Recentemente, o animal foi a estrela de exposições onde o público formou filas apenas para uma fotografia. Para garantir seu bem-estar, a equipe da Ulbra impõe limites rigorosos:
- Transporte adaptado: Viagens curtas e em veículos climatizados.
- Tempo de exposição: Períodos limitados de contato com o público para evitar estresse.
- Ambiente controlado: Cercados espaçosos e silenciados durante as aparições.
Legado e impacto social
Para os especialistas e para a população gaúcha, Caramelo deixou de ser apenas um sobrevivente para se tornar um marco histórico. O “efeito Caramelo” impulsionou novas políticas públicas voltadas para o resgate de animais de grande porte em situações de desastre, garantindo que o protocolo utilizado em seu salvamento sirva de modelo para futuras operações de defesa civil.

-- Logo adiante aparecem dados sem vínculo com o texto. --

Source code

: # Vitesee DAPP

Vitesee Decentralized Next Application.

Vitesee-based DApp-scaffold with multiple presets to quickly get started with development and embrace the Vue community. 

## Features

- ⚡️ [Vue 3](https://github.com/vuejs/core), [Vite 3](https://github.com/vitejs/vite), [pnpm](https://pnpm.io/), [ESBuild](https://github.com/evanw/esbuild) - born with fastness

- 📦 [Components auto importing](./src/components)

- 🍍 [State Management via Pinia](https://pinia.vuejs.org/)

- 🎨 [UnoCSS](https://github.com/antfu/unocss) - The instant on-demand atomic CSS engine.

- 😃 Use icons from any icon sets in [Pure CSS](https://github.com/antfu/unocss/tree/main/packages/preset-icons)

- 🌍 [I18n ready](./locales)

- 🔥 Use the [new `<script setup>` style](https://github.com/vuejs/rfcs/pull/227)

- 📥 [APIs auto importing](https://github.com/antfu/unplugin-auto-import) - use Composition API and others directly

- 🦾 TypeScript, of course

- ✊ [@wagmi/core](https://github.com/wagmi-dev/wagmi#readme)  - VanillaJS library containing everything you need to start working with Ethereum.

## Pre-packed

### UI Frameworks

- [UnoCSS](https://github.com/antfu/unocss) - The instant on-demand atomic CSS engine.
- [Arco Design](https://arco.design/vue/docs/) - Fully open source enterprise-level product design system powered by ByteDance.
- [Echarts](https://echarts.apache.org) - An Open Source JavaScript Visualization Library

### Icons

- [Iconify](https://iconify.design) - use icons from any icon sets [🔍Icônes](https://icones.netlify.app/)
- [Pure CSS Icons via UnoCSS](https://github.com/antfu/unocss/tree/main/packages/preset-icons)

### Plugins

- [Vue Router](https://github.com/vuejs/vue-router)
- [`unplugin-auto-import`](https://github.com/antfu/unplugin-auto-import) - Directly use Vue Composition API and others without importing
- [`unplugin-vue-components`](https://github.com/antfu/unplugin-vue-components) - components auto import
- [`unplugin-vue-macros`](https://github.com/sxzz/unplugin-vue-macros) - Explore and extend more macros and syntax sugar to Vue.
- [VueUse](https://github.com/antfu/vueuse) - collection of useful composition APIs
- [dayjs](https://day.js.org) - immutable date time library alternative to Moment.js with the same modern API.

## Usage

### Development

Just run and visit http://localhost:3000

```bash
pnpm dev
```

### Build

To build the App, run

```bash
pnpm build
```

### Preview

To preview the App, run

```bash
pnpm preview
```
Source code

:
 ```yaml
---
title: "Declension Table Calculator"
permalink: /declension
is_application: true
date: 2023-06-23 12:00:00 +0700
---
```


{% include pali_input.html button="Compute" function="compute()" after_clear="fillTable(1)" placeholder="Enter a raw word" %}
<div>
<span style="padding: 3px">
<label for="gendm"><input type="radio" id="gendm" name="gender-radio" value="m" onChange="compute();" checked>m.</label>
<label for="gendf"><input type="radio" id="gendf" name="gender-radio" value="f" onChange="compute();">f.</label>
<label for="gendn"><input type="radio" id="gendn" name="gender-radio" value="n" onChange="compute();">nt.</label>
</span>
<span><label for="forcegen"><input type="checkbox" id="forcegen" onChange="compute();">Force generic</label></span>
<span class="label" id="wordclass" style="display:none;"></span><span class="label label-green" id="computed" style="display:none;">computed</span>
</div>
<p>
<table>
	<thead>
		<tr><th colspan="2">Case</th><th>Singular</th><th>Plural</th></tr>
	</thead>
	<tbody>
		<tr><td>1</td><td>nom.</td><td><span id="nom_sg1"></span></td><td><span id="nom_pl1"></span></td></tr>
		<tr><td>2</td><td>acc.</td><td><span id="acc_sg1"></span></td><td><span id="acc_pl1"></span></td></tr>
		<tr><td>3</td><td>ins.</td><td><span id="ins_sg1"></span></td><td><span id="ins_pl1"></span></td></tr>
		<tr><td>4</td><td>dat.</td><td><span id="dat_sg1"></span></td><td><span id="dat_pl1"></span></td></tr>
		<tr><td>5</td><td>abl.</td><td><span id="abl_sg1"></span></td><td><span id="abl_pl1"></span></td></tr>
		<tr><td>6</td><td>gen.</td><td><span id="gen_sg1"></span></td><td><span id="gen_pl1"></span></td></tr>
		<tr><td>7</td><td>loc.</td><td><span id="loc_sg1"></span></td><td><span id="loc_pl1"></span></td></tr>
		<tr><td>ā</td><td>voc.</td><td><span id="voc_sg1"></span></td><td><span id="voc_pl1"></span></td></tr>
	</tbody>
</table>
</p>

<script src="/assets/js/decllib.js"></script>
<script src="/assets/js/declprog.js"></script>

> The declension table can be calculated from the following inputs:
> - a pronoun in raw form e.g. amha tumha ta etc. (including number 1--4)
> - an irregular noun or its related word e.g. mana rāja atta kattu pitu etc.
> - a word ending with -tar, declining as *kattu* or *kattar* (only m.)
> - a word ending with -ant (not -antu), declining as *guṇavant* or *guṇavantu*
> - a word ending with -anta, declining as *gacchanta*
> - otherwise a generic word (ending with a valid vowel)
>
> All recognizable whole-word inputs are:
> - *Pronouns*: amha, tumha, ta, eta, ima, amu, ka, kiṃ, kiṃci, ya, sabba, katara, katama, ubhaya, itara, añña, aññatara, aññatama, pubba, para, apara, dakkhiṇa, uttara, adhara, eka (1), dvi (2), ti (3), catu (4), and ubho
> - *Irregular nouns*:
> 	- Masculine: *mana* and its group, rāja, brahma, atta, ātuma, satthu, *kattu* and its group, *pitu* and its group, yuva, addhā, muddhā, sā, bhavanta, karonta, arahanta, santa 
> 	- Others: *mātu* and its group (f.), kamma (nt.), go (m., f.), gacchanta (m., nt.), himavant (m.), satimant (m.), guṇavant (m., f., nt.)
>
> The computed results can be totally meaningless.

“Ele é o rosto da esperança de um povo que perdeu muito, mas não desistiu de ninguém, nem mesmo dos mais vulneráveis”, afirmam os cuidadores responsáveis por sua nova rotina.
Atualmente, o cavalo vive em uma área de preservação sob a guarda da universidade, onde alterna seus dias de “descanso de astro” com as missões educativas que continuam a inspirar doações e ações voluntárias em prol da causa animal.